Le site The Progress Report met en ligne, le 29 janvier, un excellent dossier sur l’affaire, avec une multitude de liens d’accès, sous le titre: «The Return To Bushonomics», – c’est-à-dire: retour à la politique qui a mené à la catastrophe, pour nous sauver de la catastrophe. On y trouve cette citation magnifique, nous disant que les républicains sont enthousiastes à l’idée de coopérer avec ce magnifique président, pourvu que le magnifique président fasse ce qu’ils veulent: «Afraid of crossing Obama's high approval ratings, conservatives are claiming that they are enthusiastic to work with him. “We've made it clear that we will continue to work with the president to develop a plan that will work,” said House Minority Leader John Boehner (R-OH), who led his caucus in opposition to Obama's plan. “We just don't think it's going to work.” Instead, Boehner and his colleagues pushed for a return to Bushonomics.»

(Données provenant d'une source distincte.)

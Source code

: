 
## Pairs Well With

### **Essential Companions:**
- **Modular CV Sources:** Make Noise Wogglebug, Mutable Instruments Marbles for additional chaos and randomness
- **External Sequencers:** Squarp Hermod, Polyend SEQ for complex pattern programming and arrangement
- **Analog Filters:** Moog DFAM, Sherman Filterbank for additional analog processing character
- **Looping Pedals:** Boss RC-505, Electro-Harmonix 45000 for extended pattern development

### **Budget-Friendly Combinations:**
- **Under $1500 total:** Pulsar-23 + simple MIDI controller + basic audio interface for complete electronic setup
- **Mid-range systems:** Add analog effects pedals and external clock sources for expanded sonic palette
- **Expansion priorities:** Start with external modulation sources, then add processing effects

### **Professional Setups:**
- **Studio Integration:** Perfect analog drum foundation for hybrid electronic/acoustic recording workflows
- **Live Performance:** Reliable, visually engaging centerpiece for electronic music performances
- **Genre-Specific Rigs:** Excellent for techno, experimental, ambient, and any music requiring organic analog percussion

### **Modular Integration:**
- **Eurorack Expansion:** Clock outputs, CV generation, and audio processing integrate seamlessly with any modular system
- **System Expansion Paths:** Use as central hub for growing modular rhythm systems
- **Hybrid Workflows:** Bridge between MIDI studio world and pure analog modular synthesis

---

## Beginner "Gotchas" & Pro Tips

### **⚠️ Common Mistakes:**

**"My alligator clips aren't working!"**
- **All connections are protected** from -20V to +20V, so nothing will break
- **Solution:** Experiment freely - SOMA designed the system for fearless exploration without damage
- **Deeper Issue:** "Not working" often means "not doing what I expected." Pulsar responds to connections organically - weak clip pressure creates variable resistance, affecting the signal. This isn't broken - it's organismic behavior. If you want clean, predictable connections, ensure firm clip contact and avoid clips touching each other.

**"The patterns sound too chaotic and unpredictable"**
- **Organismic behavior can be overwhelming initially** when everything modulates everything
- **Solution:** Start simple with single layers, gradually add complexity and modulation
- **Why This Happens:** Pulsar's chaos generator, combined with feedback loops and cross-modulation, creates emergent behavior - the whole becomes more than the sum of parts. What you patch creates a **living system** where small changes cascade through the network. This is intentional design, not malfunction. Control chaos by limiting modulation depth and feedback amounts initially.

De toutes les façons, nous pouvons être assurés d’une chose: le “plan de stimulation” comprendra, tout le monde est d’accord, une renaissance du Buy American Act, impliquant évidemment un retour vers le protectionnisme, – comme si le protectionnisme US n’avait jamais cessé d’exister, – mais on vous assure qu’il sera encore mieux verrouillé, à la satisfaction des amis britanniques et des experts de la Commission européenne. (Une vidéo de Reuters vous explique la chose aujourd’hui: « The stimulus package making its way through Capitol Hill includes a “Buy American” provision for using US steel and iron…».)

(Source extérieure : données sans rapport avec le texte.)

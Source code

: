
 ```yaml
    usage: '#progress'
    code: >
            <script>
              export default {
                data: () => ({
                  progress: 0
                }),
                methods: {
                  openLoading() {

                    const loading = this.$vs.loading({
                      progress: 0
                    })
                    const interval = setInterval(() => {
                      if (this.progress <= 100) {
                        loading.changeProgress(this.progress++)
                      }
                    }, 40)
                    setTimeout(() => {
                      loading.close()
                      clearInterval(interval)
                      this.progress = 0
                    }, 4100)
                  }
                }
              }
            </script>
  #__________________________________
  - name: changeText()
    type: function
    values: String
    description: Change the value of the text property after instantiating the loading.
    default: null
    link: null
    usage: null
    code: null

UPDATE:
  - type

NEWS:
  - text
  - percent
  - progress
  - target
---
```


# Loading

Voilà donc où nous en sommes. Pas de surprise, le naufrage se poursuit “selon le plan prévu”. Il est probable qu’il y a quelque chose de rassurant, au milieu de l’incendie universel, à se replonger presque avec délice dans les us et coutumes de la République devenue Empire. Les psychologies des boutiquiers sont délicates. Pendant ce temps, l’économie va comme vous imaginez qu’elle va, au galop le long de la pente du précipice.

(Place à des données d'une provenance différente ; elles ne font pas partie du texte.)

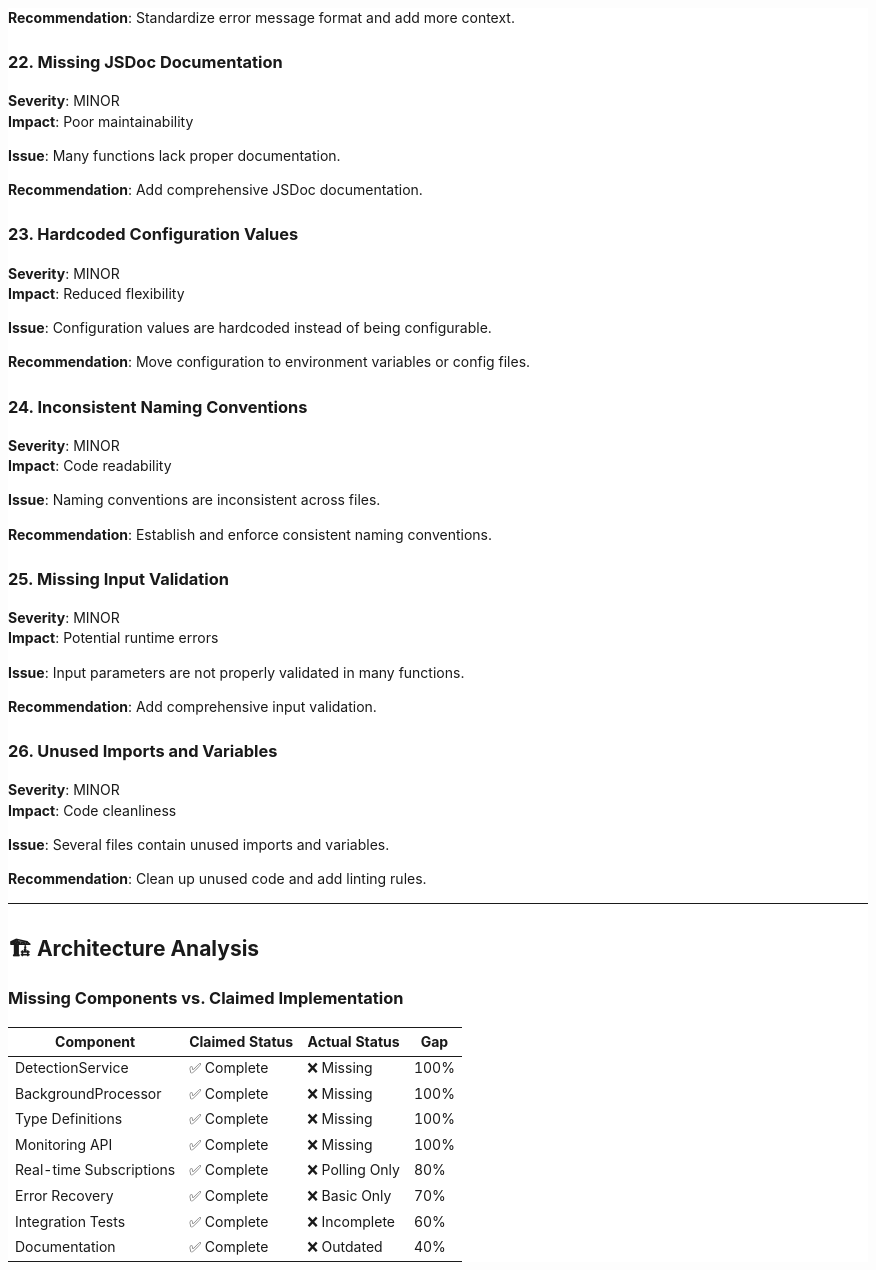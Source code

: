 **Recommendation**: Standardize error message format and add more context.

### 22. **Missing JSDoc Documentation**
**Severity**: MINOR  
**Impact**: Poor maintainability

**Issue**: Many functions lack proper documentation.

**Recommendation**: Add comprehensive JSDoc documentation.

### 23. **Hardcoded Configuration Values**
**Severity**: MINOR  
**Impact**: Reduced flexibility

**Issue**: Configuration values are hardcoded instead of being configurable.

**Recommendation**: Move configuration to environment variables or config files.

### 24. **Inconsistent Naming Conventions**
**Severity**: MINOR  
**Impact**: Code readability

**Issue**: Naming conventions are inconsistent across files.

**Recommendation**: Establish and enforce consistent naming conventions.

### 25. **Missing Input Validation**
**Severity**: MINOR  
**Impact**: Potential runtime errors

**Issue**: Input parameters are not properly validated in many functions.

**Recommendation**: Add comprehensive input validation.

### 26. **Unused Imports and Variables**
**Severity**: MINOR  
**Impact**: Code cleanliness

**Issue**: Several files contain unused imports and variables.

**Recommendation**: Clean up unused code and add linting rules.

---

## 🏗️ Architecture Analysis

### Missing Components vs. Claimed Implementation

| Component | Claimed Status | Actual Status | Gap |
|-----------|---------------|---------------|-----|
| DetectionService | ✅ Complete | ❌ Missing | 100% |
| BackgroundProcessor | ✅ Complete | ❌ Missing | 100% |
| Type Definitions | ✅ Complete | ❌ Missing | 100% |
| Monitoring API | ✅ Complete | ❌ Missing | 100% |
| Real-time Subscriptions | ✅ Complete | ❌ Polling Only | 80% |
| Error Recovery | ✅ Complete | ❌ Basic Only | 70% |
| Integration Tests | ✅ Complete | ❌ Incomplete | 60% |
| Documentation | ✅ Complete | ❌ Outdated | 40% |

Brave président Obama. Nul ne doute, plus que jamais, de ses qualités, et l’on peut imaginer la rage qui doit parfois l’habiter, s’il est bien celui que l’on imagine parfois qu’il est. Obama a choisi la voie classique, qui est celle du rassemblement national, de l’appel à l’union devant le danger commun, mais cet appel lancé à l’establishment. C’est justement ce qu’avait évité Roosevelt qui, lui, en avait appelé au peuple et avait imposé sa main de fer à l’establishment après que celui-ci ait été conduit dans les affres effrénées de la panique, devant le spectacle de sa propre décomposition. Il est bien possible qu’à faire ce choix habile et raisonnable, compte tenu du décor, des forces en présence, des habitudes du système, compte tenu de sa propre conception, – il est bien possible qu’Obama se retrouve dans une impasse dont tout le monde s’entendra à lui faire porter la responsabilité. Il est possible qu’Obama, à quelques temps d’aujourd’hui et comprenant que décidément tout est perdu si rien n’est fait qui sorte de l’ordinaire du système en décomposition, qu’Obama réalise qu’il se trouve devant un choix nécessaire, c’est-à-dire un choix radical. C’est le constat que nous faisons, qu’aujourd’hui plus que jamais l’hypothèseAmerican Gorbatchev” est à considérer, à garder en réserve comme quelque chose de très possible.